One thing to learn about electric power is as the voltage is increase, AC or DC, the amperage used will go down to accomplish the same work.
Lower voltage will increase the amperage needed to accomplish the same work
I don't remember the formula now for figuring out the amps needed with the existing voltage to provide for the watts used to do the work
Amps do the work, not Volts
You have to be careful with that analogy on centrifugal devices like pumps. They are governed by affinity laws.
Affinity laws state that the flow is the square of the speed and the hp required is the cube of the flow. In a DC motor, speed is proportional to voltage. So drop the voltage the hp drops a lot so amps actually go down. Also a motor is a torque matching device so it does not follow ohm's law.
Ignoring losses, assume a water or fuel pump draws 10 amps @ 16 volts. That equals to 160 watts.
Drop the voltage to 12 volts, voltage drops 25%, the flow drops to 56.25% of previous flow and horsepower drops 42.19% of previous hp (67.5 watts). So 67.5/12 = 5.62 amps.

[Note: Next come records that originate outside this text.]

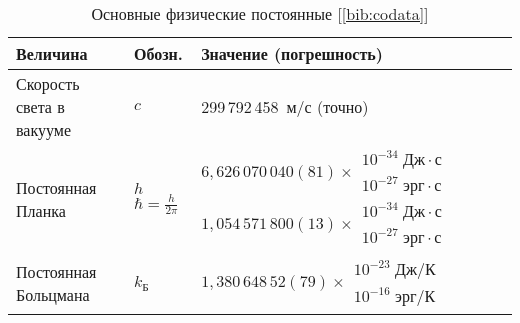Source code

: \newcommand*{\z}{\phantom{0}}
\newcommand*{\zz}{\phantom{00}}

\pagestyle{empty}
\begin{labsupplement}
\begin{longtable}{p{46mm}>{\centering}p{14mm}p{45mm}}
\caption{Основные физические постоянные [\ref{bib:codata}]}\\
\toprule[1pt]
\textbf{Величина}     & \textbf{Обозн.} & \textbf{Значение (погрешность)} \\
\midrule[1pt]
Скорость света в вакууме
                      & $c$
                      & 299\,792\,458~м/с (точно)                         \\ \hline
Постоянная Планка     & \hfil$h$\newline \newline
                        $\hbar=\frac{h}{2\pi}$
                      & $6,626\,070\,040(81)\times \!\!
                            \begin{array}{l}
                                10^{-34}\;Дж\cdot с \\[-2pt]
                                10^{-27}\;эрг\cdot с
                            \end{array} $ \newline
                        $1,054\,571\,800(13)\times \!\!
                            \begin{array}{l}
                                10^{-34}\;Дж\cdot с \\[-2pt]
                                10^{-27}\;эрг\cdot с
                            \end{array}$                                 \\ \hline
Постоянная Больцмана  & $k_{Б}$
                      & $1,380\,648\,52(79)\times \!\!
                        \begin{array}{l}
                            10^{-23}\;Дж/К \\[-2pt]
                            10^{-16}\;эрг/К
                        \end{array}$                                    \\ \hline

\end{longtable}
\end{labsupplement}
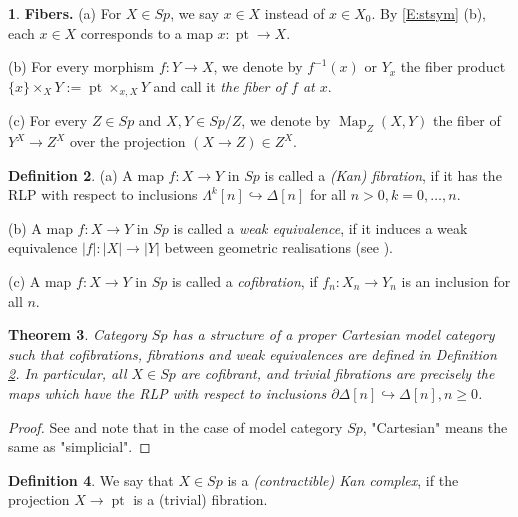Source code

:\documentclass[12pt]{amsart}
\theoremstyle{plain}
\newtheorem{Thm}{Theorem}[subsection]
\theoremstyle{definition}
\newtheorem{Def}[Thm]{Definition}
\newtheorem{Emp}[Thm]{}
\numberwithin{equation}{section}
\newcommand{\La}{\Lambda}
\newcommand{\hra}{\hookrightarrow}
\newcommand{\Dt}{\Delta}
\newcommand{\re}[1]{\ref{E:#1}}
\newcommand{\rd}[1]{Definition \ref{D:#1}}
\newcommand{\Map}{\operatorname{Map}}
\newcommand{\pt}{\operatorname{pt}}
\newcommand{\p}{\partial}
\begin{document}
\begin{Emp} \label{E:fibers}
{\bf Fibers.} (a) For  $X\in Sp$, we say $x\in X$ instead of $x\in
X_0$. By \re{stsym} (b), each $x\in X$ corresponds to a map
$x:\pt\to X$.

(b) For every morphism $f:Y\to X$, we denote by $f^{-1}(x)$ or
$Y_x$ the fiber product $\{x\}\times_X Y:=\pt\times_{x,X}Y$ and
call it {\em the fiber of $f$ at $x$}.

(c) For every $Z\in Sp$ and $X,Y\in Sp/Z$, we denote by
$\Map_Z(X,Y)$ the fiber of $Y^X\to Z^X$ over the
projection $(X\to Z)\in Z^X$. %

\end{Emp}

\begin{Def} \label{D:kanms}
(a) A map $f:X\to Y$ in $Sp$ is called a {\em (Kan) fibration}, if
it has the RLP with respect to inclusions $\La^k[n]\hra\Dt[n]$ for
all $n>0,k=0,\ldots,n$.

(b) A map $f:X\to Y$ in $Sp$ is called a {\em weak equivalence},
if it induces a weak equivalence $|f|:|X|\to |Y|$ between
geometric realisations (see \cite[p. 60]{GJ}).

(c)  A map $f:X\to Y$ in $Sp$ is called a {\em cofibration}, if $f_n:X_n\to Y_n$ is an inclusion 
for all $n$. 
\end{Def}

\begin{Thm} \label{T:Kan}
Category $Sp$ has a structure of a proper Cartesian model category
such that cofibrations, fibrations
and weak equivalences are defined in \rd{kanms}. In particular,
all $X\in Sp$ are cofibrant, and trivial fibrations are precisely the maps
which have the RLP with respect to inclusions
$\p\Dt[n]\hra\Dt[n],n\geq 0$.
\end{Thm}

\begin{proof}
See \cite[I, Thm 11.3, Prop 11.5 and II, Cor 8.6]{GJ} and note
that in the case of model category $Sp$, "Cartesian"  means the
same as "simplicial".
\end{proof}

\begin{Def} \label{D:kancoml}
We say that $X\in Sp$ is a {\em (contractible) Kan complex}, if
the projection $X\to\pt$ is a (trivial) fibration.
\end{Def}
\end{document}
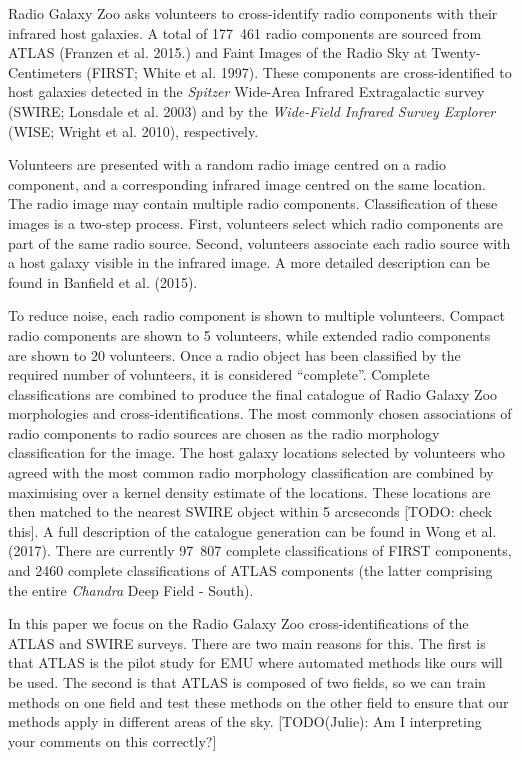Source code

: \documentclass[fleqn,usenatbib,usedcolumn]{mnras}
\begin{document}
    Radio Galaxy Zoo asks volunteers to cross-identify radio components with
    their infrared host galaxies. A total of 177~461 radio components are
    sourced from ATLAS (Franzen et al. 2015.) and Faint Images of the Radio
    Sky at Twenty-Centimeters (FIRST; White et al. 1997). These components
    are cross-identified to host galaxies detected in the \emph{Spitzer}
    Wide-Area Infrared Extragalactic survey (SWIRE; Lonsdale et al. 2003)
    and by the \emph{Wide-Field Infrared Survey Explorer} (WISE; Wright et
    al. 2010), respectively.

    Volunteers are presented with a random radio image centred on a radio
    component, and a corresponding infrared image centred on the same
    location. The radio image may contain multiple radio components.
    Classification of these images is a two-step process. First, volunteers
    select which radio components are part of the same radio source. Second,
    volunteers associate each radio source with a host galaxy visible in the
    infrared image. A more detailed description can be found in Banfield et
    al. (2015).

    To reduce noise, each radio component is shown to multiple volunteers.
    Compact radio components are shown to 5 volunteers, while extended radio
    components are shown to 20 volunteers. Once a radio object has been
    classified by the required number of volunteers, it is considered
    ``complete''. Complete classifications are combined to produce the final
    catalogue of Radio Galaxy Zoo morphologies and cross-identifications.
    The most commonly chosen associations of radio components to radio
    sources are chosen as the radio morphology classification for the image.
    The host galaxy locations selected by volunteers who agreed with the
    most common radio morphology classification are combined by maximising
    over a kernel density estimate of the locations. These locations are
    then matched to the nearest SWIRE object within 5 arcseconds {[}TODO:
    check this{]}. A full description of the catalogue generation can be
    found in Wong et al. (2017). There are currently 97~807 complete
    classifications of FIRST components, and 2460 complete classifications
    of ATLAS components (the latter comprising the entire \emph{Chandra}
    Deep Field - South).

    In this paper we focus on the Radio Galaxy Zoo cross-identifications of
    the ATLAS and SWIRE surveys. There are two main reasons for this. The
    first is that ATLAS is the pilot study for EMU where automated methods
    like ours will be used. The second is that ATLAS is composed of two
    fields, so we can train methods on one field and test these methods on
    the other field to ensure that our methods apply in different areas of
    the sky. {[}TODO(Julie): Am I interpreting your comments on this
    correctly?{]}
\end{document}
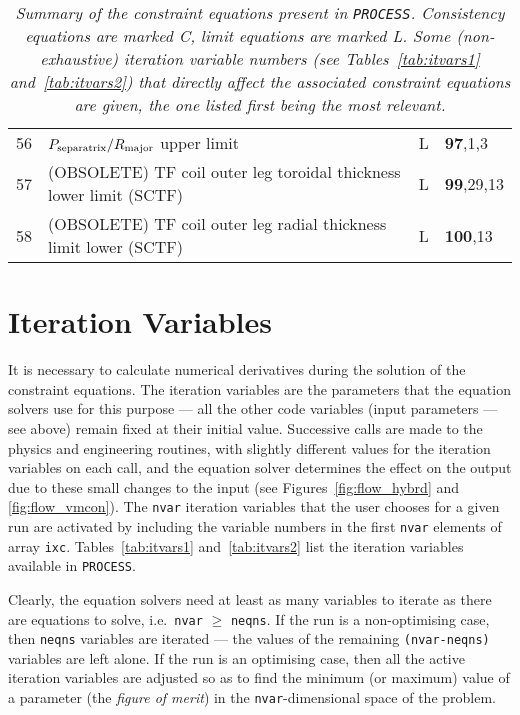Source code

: \documentclass[11pt,a4paper]{report}
\newcommand{\process}{\mbox{\texttt{PROCESS}}}
\begin{document}
\begin{table}[tbph]
\begin{center}
\begin{tabular}{||c|l|c|l||}
56  & $P_{\mbox{\scriptsize separatrix}}/R_{\mbox{\scriptsize major}}$ upper limit & L    & \textbf{97},1,3 \\
57  & (OBSOLETE) TF coil outer leg toroidal thickness lower limit (SCTF)   & L    & \textbf{99},29,13  \\
58  & (OBSOLETE) TF coil outer leg radial thickness limit lower (SCTF)     & L    & \textbf{100},13 \\
\hline
\end{tabular}
\end{center}
\caption[List of constraint equations]
{\label{tab:eqns}
  \textit{Summary of the constraint equations present in \process. Consistency
    equations are marked C, limit equations are marked L\@. Some
    (non-exhaustive) iteration variable numbers (see Tables~\ref{tab:itvars1}
    and~\ref{tab:itvars2}) that directly affect the associated constraint
    equations are given, the one listed first being the most relevant.}
}
\normalsize
\end{table}

\section{Iteration Variables}
\label{sec:itvars}

It is necessary to calculate numerical derivatives during the solution of the
constraint equations. The iteration variables are the parameters that the
equation solvers use for this purpose --- all the other code variables (input
parameters --- see above) remain fixed at their initial value. Successive
calls are made to the physics and engineering routines, with slightly
different values for the iteration variables on each call, and the equation
solver determines the effect on the output due to these small changes to the
input (see Figures~\ref{fig:flow_hybrd} and \ref{fig:flow_vmcon}). The
\texttt{nvar} iteration variables that the user chooses for a given run are
activated by including the variable numbers in the first \texttt{nvar}
elements of array \texttt{ixc}. Tables~\ref{tab:itvars1} and~\ref{tab:itvars2}
list the iteration variables available in \process.

Clearly, the equation solvers need at least as many variables to iterate as
there are equations to solve, i.e.\ \texttt{nvar} $\geq$ \texttt{neqns}. If
the run is a non-optimising case, then \texttt{neqns} variables are iterated
--- the values of the remaining \texttt{(nvar-neqns)} variables are left
alone. If the run is an optimising case, then all the active iteration
variables are adjusted so as to find the minimum (or maximum) value of a
parameter (the \textit{ figure of merit}) in the \texttt{nvar}-dimensional
space of the problem.
\end{document}
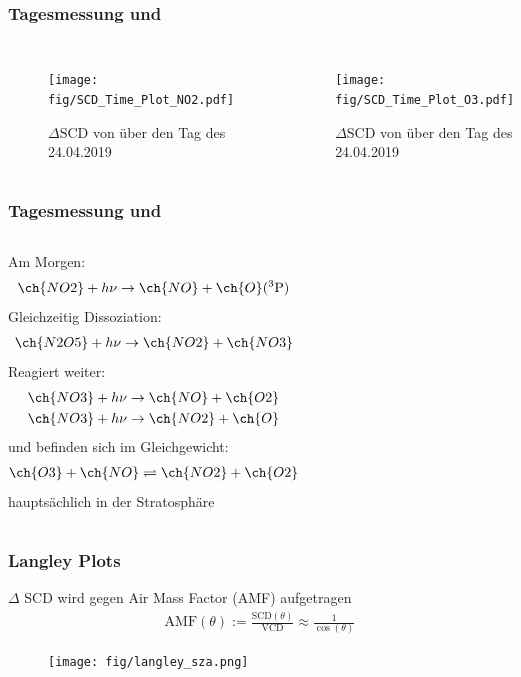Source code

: \documentclass{beamer}
\begin{document}
\begin{frame}
    \frametitle{Tagesmessung  und }
	\begin{columns}
	  	\begin{figure}
	  		\texttt{[image: fig/SCD\_Time\_Plot\_NO2.pdf]}
    		\caption{$\Delta \text{SCD}$ von  über den Tag des 24.04.2019}
    		\label{fig:delta_SCD_time_NO2}
        \end{figure}
    	\begin{figure}
    		\texttt{[image: fig/SCD\_Time\_Plot\_O3.pdf]}
    		\caption{$\Delta \text{SCD}$ von  über den Tag des 24.04.2019}
    		\label{fig:delta_SCD_time_O3}
    	\end{figure}  		
    \end{columns}
\end{frame}

\begin{frame}
    \frametitle{Tagesmessung  und }
    \begin{columns}
    	Am Morgen:
    	\begin{align}
    		\ch{NO2} + h \nu \to \ch{NO} + \ch{O}(^3\text{P})
    	\end{align}
    \pause
    	Gleichzeitig Dissoziation:
    	\begin{align}
    		\ch{N2O5} + h \nu \to \ch{NO2} + \ch{NO3}
    	\end{align}
    \pause
    	Reagiert weiter:
    	\begin{align}
    		\ch{NO3} + h \nu \to \ch{NO} + \ch{O2}\\
    		\ch{NO3} + h \nu \to \ch{NO2} + \ch{O}
    	\end{align}
    \pause	
      	 und  befinden sich im Gleichgewicht:
      		\begin{align}
      			\ch{O3} + \ch{NO} \rightleftharpoons \ch{NO2} + \ch{O2}
      		\end{align}
      	 hauptsächlich in der Stratosphäre	
    \end{columns}
\end{frame}

\begin{frame}
    \frametitle{Langley Plots}
    $\Delta$ SCD wird gegen Air Mass Factor (AMF) aufgetragen\\
    \begin{align}
        \text{AMF}(\theta) := \frac{\text{SCD}(\theta)}{\text{VCD}} \approx \frac{1}{\cos (\theta)}
    \end{align}
    \begin{figure}
        \texttt{[image: fig/langley\_sza.png]}
    \end{figure}
\end{frame}
\end{document}
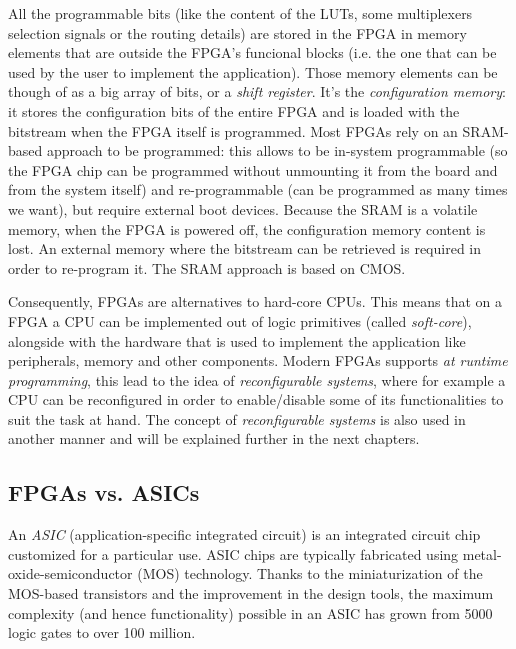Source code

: All the programmable bits (like the content of the LUTs, some multiplexers selection signals or the routing details) are stored in the FPGA in memory elements that are outside the FPGA's funcional blocks (i.e. the one that can be used by the user to implement the application). Those memory elements can be though of as a big array of bits, or a \textit{shift register}. It's the \textit{configuration memory}: it stores the configuration bits of the entire FPGA and is loaded with the bitstream when the FPGA itself is programmed. Most FPGAs rely on an SRAM-based approach to be programmed: this allows to be in-system programmable (so the FPGA chip can be programmed without unmounting it from the board and from the system itself) and re-programmable (can be programmed as many times we want), but require external boot devices. Because the SRAM is a volatile memory, when the FPGA is powered off, the configuration memory content is lost. An external memory where the bitstream can be retrieved is required in order to re-program it. The SRAM approach is based on CMOS.\bigskip

Consequently, FPGAs are alternatives to hard-core CPUs. This means that on a FPGA a CPU can be implemented out of logic primitives (called \textit{soft-core}), alongside with the hardware that is used to implement the application like peripherals, memory and other components. Modern FPGAs supports \textit{at runtime programming}, this lead to the idea of \textit{reconfigurable systems}, where for example a CPU can be reconfigured in order to enable/disable some of its functionalities to suit the task at hand. The concept of \textit{reconfigurable systems} is also used in another manner and will be explained further in the next chapters.

\subsection{FPGAs vs. ASICs}

An \textit{ASIC} (application-specific integrated circuit) is an integrated circuit chip customized for a particular use. ASIC chips are typically fabricated using metal-oxide-semiconductor (MOS) technology. Thanks to the miniaturization of the MOS-based transistors and the improvement in the design tools, the maximum complexity (and hence functionality) possible in an ASIC has grown from 5000 logic gates to over 100 million. \bigskip

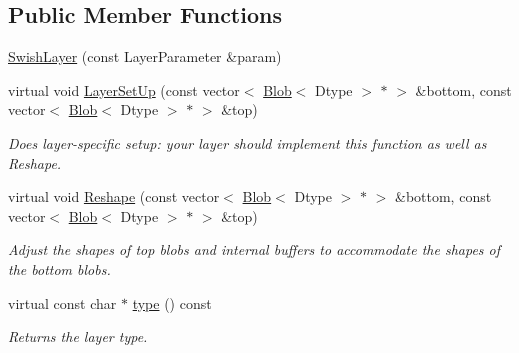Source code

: \subsection*{Public Member Functions}
\begin{DoxyCompactItemize}
\item 
\hyperlink{classcaffe_1_1SwishLayer_afd59cd91314ef60acef0d3ba80500818}{Swish\+Layer} (const Layer\+Parameter \&param)
\item 
virtual void \hyperlink{classcaffe_1_1SwishLayer_a07ce69f7855f0374ad826fb59fc58712}{Layer\+Set\+Up} (const vector$<$ \hyperlink{classcaffe_1_1Blob}{Blob}$<$ Dtype $>$ $\ast$ $>$ \&bottom, const vector$<$ \hyperlink{classcaffe_1_1Blob}{Blob}$<$ Dtype $>$ $\ast$ $>$ \&top)
\begin{DoxyCompactList}\small\item\em Does layer-\/specific setup\+: your layer should implement this function as well as Reshape. \end{DoxyCompactList}\item 
virtual void \hyperlink{classcaffe_1_1SwishLayer_a06173b1a0bdc7df0a21535a1fc0cf2a9}{Reshape} (const vector$<$ \hyperlink{classcaffe_1_1Blob}{Blob}$<$ Dtype $>$ $\ast$ $>$ \&bottom, const vector$<$ \hyperlink{classcaffe_1_1Blob}{Blob}$<$ Dtype $>$ $\ast$ $>$ \&top)
\begin{DoxyCompactList}\small\item\em Adjust the shapes of top blobs and internal buffers to accommodate the shapes of the bottom blobs. \end{DoxyCompactList}\item 
virtual const char $\ast$ \hyperlink{classcaffe_1_1SwishLayer_a8f031a11b307fe5d20d20c172c390b77}{type} () const \hypertarget{classcaffe_1_1SwishLayer_a8f031a11b307fe5d20d20c172c390b77}{}\label{classcaffe_1_1SwishLayer_a8f031a11b307fe5d20d20c172c390b77}

\begin{DoxyCompactList}\small\item\em Returns the layer type. \end{DoxyCompactList}\end{DoxyCompactItemize}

So in this case when the voltage drops from 16 to 12 volts the amps actually drop from 10 to 5.62 amps and you have 56.25% of the original flow. Pretty sure my math is right. Results would not be exact due to losses and some other considerations, but it won't be that far off.
It also works the other direction. When I went from a 50 to a 120 amp alternator, my running voltage went from around 11.8 to just under 14 volts. I dropped over 20 degrees returning to the pits after a run because of these laws. My amp requirement went up a lot!